Dataset entries:
□ □ □ □ □ □ □

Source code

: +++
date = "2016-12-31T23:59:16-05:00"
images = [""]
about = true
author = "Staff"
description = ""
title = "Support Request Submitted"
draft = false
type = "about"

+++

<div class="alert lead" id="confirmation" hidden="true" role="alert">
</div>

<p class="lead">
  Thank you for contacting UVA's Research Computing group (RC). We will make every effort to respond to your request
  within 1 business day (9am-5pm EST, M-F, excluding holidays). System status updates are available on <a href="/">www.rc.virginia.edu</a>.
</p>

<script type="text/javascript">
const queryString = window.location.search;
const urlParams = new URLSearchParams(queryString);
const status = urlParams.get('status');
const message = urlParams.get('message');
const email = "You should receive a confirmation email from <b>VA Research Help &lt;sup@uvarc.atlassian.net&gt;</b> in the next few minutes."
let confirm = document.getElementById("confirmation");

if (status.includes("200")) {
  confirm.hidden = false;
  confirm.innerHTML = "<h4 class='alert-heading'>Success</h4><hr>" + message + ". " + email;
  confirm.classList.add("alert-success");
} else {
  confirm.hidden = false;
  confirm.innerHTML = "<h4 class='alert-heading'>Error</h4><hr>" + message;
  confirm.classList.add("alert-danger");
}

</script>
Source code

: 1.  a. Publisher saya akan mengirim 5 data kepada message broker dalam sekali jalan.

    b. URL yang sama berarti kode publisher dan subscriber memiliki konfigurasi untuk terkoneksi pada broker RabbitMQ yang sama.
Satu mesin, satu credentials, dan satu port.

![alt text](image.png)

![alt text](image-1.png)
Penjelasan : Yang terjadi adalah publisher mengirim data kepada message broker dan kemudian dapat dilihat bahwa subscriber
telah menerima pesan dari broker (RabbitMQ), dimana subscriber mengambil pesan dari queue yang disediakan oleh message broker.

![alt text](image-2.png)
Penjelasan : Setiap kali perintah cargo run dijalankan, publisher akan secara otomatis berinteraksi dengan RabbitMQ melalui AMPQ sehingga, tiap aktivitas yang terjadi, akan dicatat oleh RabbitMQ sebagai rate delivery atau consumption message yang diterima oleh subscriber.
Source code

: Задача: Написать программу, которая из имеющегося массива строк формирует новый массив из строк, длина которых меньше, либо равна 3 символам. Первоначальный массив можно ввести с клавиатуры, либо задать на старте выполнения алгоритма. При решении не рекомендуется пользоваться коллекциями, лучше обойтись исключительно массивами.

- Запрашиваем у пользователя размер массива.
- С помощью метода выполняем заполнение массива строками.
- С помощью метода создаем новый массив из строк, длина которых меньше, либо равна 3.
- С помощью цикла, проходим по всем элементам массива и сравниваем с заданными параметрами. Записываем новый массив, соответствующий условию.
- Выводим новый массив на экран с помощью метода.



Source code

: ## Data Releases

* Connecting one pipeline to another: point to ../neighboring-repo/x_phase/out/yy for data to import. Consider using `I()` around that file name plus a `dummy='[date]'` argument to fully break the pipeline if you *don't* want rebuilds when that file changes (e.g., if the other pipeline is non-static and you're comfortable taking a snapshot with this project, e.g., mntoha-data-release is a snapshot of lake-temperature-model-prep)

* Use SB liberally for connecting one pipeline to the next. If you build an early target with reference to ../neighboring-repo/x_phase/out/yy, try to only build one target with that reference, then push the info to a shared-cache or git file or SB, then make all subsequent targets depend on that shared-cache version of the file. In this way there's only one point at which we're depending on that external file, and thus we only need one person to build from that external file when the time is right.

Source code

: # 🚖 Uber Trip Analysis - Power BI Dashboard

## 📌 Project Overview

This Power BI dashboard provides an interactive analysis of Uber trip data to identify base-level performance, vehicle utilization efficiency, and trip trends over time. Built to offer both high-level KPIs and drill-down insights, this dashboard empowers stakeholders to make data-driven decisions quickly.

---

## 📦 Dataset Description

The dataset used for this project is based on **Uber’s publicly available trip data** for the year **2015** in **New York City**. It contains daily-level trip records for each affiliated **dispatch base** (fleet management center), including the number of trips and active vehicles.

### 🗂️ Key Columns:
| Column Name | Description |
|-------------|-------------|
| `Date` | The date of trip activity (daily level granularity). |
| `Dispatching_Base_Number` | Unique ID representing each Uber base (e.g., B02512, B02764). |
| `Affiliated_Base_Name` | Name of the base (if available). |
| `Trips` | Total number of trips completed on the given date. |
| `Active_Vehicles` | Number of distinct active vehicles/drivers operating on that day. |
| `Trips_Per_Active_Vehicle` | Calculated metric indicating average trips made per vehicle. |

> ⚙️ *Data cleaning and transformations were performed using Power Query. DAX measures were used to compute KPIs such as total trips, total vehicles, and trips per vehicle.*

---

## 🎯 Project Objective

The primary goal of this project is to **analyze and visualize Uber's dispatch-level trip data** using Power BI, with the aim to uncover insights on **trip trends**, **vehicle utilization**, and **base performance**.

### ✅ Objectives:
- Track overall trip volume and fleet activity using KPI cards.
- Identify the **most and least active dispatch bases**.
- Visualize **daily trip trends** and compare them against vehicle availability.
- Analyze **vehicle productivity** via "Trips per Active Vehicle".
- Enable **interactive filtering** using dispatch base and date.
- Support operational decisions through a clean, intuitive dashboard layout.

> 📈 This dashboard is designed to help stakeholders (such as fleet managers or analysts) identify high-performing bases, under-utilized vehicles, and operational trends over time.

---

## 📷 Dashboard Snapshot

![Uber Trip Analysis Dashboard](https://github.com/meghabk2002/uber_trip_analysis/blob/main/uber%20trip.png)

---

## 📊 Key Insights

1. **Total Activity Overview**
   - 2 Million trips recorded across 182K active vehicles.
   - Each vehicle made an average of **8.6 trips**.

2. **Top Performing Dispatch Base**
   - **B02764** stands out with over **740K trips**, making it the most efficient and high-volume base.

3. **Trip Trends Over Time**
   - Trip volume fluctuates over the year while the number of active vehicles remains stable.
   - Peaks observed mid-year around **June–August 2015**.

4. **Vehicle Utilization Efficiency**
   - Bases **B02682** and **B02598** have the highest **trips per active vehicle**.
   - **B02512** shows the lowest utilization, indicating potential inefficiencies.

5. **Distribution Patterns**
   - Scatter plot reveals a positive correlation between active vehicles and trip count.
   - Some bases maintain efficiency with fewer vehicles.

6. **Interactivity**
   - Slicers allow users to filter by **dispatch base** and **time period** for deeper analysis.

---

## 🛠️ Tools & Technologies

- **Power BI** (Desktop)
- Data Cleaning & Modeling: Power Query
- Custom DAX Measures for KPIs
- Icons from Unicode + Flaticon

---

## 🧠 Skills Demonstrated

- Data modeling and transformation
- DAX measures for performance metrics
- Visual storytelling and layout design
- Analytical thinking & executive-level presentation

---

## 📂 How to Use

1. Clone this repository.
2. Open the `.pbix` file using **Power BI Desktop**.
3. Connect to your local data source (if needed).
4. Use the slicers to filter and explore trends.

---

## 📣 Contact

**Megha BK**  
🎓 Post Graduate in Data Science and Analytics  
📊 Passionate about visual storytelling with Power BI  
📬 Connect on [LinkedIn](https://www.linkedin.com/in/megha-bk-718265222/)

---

□ □ □ □ □ □ □

→ ASSIGNMENT
The lines to copy are those above that contain "метода".

→ SOLUTION
- С помощью метода выполняем заполнение массива строками.
- С помощью метода создаем новый массив из строк, длина которых меньше, либо равна 3.
- Выводим новый массив на экран с помощью метода.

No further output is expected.